Camille bersandar di bahunya, sementara Adrian menatapnya dengan tatapan yang tidak pernah ia berikan padaku selama empat tahun pernikahan kami.
Captionnya hanya satu:
“Finally found my peace.”
Tanganku gemetar.
Hampir ponselku jatuh ke lantai.
Aku langsung membuka profil Camille.
Baru saja dia posting 10 menit lalu.
Sembilan foto.
Semua bersama Adrian.
Dinner di rooftop bar Bonifacio Global City (BGC).
Universal Studios Singapore.
Kursi business class.
Gelang Disney pasangan.
Ada juga video singkat.
Di video itu, Adrian berlutut mengikat tali sepatu Camille di Bandara Changi.
Captionnya:
“Luar biasa kalau pergi business trip dengan pria dewasa. Dua hari kerja, lima hari romantis. Ternyata benar juga princess treatment itu~”
Hari ini…
Hari yang sama ketika Adrian bilang dia sudah selesai business trip ke Singapura.
Lalu muncul pesan Messenger:
“Masih bangun, sayang? Baru landing.”
Disertai foto gantungan kunci LinaBell pink.
“Aku lihat ini langsung ingat kamu.”
Aku tertawa.
Tertawa sambil menangis.
Tiga tahun pacaran.
Empat tahun menikah.
Tapi aku bukan wanita yang ia banggakan.
Wanita yang dipin di profilnya… adalah sahabatku sendiri.
01
Aku masuk ke akun utamaku dan mengecek Facebook Adrian lagi.
Kosong.
Tidak ada apa-apa.
Bukan karena aku diblokir.
Tapi karena selama ini dia selalu berkata tidak pernah posting.
Dulu, setelah kami menikah, aku pernah meminta:
— “Bisa nggak kamu posting foto pernikahan kita?”
Dia tersenyum dan memelukku.
— “Kamu ini lucu sekali.”
— “Kami sedang mencari investor untuk perusahaan.”
— “Kalau terlalu banyak posting kehidupan pribadi, klien bisa menganggap aku tidak profesional.”
Aku percaya.
Selama empat tahun.
Sekarang aku sadar…
Dia bukan tidak suka media sosial.
Dia hanya tidak pernah ingin menampilkan aku sebagai istrinya.
Tiba-tiba Camille mengirim pesan:
“Celineee! Lihat gelang Disney kita!”
Foto dua gelang pasangan.
Satu di tangan Camille.
Satu di tangan Adrian.
Aku membeku menatap layar.
Dulu… aku pasti akan ikut bahagia.
Karena aku menganggap Camille seperti adikku sendiri.
Kami tinggal saling berhadapan di Quezon City.
Dia kehilangan ibu sejak kecil.
Ayahnya pemabuk.
Setiap kali dipukul, dia datang ke rumahku di malam hari sambil memeluk bantal.

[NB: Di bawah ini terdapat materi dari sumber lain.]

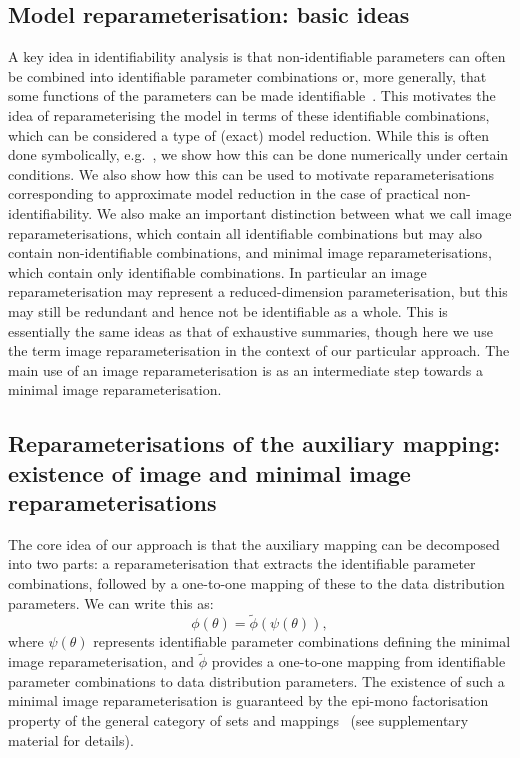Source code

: \subsection{Model reparameterisation: basic ideas}
A key idea in identifiability analysis is that non-identifiable parameters can often be combined into identifiable parameter combinations or, more generally, that some functions of the parameters can be made identifiable~\cite{Maclaren2019,Cole2020}. This motivates the idea of reparameterising the model in terms of these identifiable combinations, which can be considered a type of (exact) model reduction. While this is often done symbolically, e.g.~\cite{Catchpole1997,Catchpole1998,Cole2010,Cole2020}, we show how this can be done numerically under certain conditions. We also show how this can be used to motivate reparameterisations corresponding to approximate model reduction in the case of practical non-identifiability. We also make an important distinction between what we call image reparameterisations, which contain all identifiable combinations but may also contain non-identifiable combinations, and minimal image reparameterisations, which contain only identifiable combinations. In particular an image reparameterisation may represent a reduced-dimension parameterisation, but this may still be redundant and hence not be identifiable as a whole. This is essentially the same ideas as that of exhaustive summaries, though here we use the term image reparameterisation in the context of our particular approach. The main use of an image reparameterisation is as an intermediate step towards a minimal image reparameterisation.

\subsection{Reparameterisations of the auxiliary mapping: existence of image and minimal image reparameterisations}
The core idea of our approach is that the auxiliary mapping can be decomposed into two parts: a reparameterisation that extracts the identifiable parameter combinations, followed by a one-to-one mapping of these to the data distribution parameters. We can write this as:
\begin{equation}
\phi(\theta) = \tilde{\phi}(\psi(\theta)),
\label{eq:epi-mono}
\end{equation}
where $\psi(\theta)$ represents identifiable parameter combinations defining the minimal image reparameterisation, and $\tilde{\phi}$ provides a one-to-one mapping from identifiable parameter combinations to data distribution parameters. The existence of such a minimal image reparameterisation is guaranteed by the epi-mono factorisation property of the general category of sets and mappings~\cite{Lawvere2003} (see supplementary material for details).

Aku yang membersihkan lukanya.
Aku yang berbagi makanan dengannya.
Aku yang mengajarinya belajar.
Saat dia gagal masuk universitas, dia menangis sampai hampir pingsan.
Aku memeluknya.
— “Hidupmu belum selesai.”
— “Masih banyak jalan menuju sukses.”
Beberapa tahun kemudian, ayahnya meninggal karena alkohol.
Dia meneleponku di tengah hujan deras.
— “Kak Celine… aku sudah tidak punya keluarga…”
Aku membawanya ke Manila.
Aku mencarikannya pekerjaan.
Aku juga yang memperkenalkannya kepada Adrian.
Waktu itu Adrian berkata:
— “Kasihan sekali temanmu.”
— “Mari kita bantu dia.”
Aku tidak pernah menyangka…
Dua orang yang paling kucintai justru yang menghancurkanku.
“Klik.”
Pintu terbuka.
Adrian pulang.
Dia masih memakai polo abu-abu yang aku setrika sendiri sebelum dia pergi.
Di kopernya tergantung gantungan kunci Disney oranye.
Sama persis seperti di foto Camille.
Dia berhenti saat melihatku.
Mungkin karena ini pertama kalinya selama bertahun-tahun…
Aku tidak menyambutnya.
Dia duduk di sebelahku.
— “Sayang, ada apa?”
Aku tidak menjawab.
Mataku hanya tertuju pada gantungan kunci itu.
Dia tersenyum.
— “Oh ini? Itu dari rekan kerja, dia suka Disney.”
Aku bertanya pelan:
— “Camille?”
Dia sempat terdiam sepersekian detik.
Lalu tertawa.
— “Kamu berpikir apa sih?”
— “Dia itu sahabatmu.”
Dia mencium rambutku seperti tidak terjadi apa-apa.
Tapi aku merasa mual.
Aku membuka ponselku.
Menunjukkan video dia berlutut mengikat sepatu Camille.
Ruangan langsung membeku.
Wajahnya mengeras.
— “Dengar dulu… aku bisa jelaskan…”
Tiba-tiba ponselnya berbunyi.
Nama di layar:
“Baby Camille ❤️”
Tanganku semakin kuat menggenggam ponsel.
Wajah Adrian langsung pucat.
Dan di saat itu…
aku tahu semuanya sudah hancur.

Adrian menatap layar ponselnya yang terus bergetar. Nama “Baby Camille ❤️” masih menyala, seolah mengejek semua yang baru saja terbongkar.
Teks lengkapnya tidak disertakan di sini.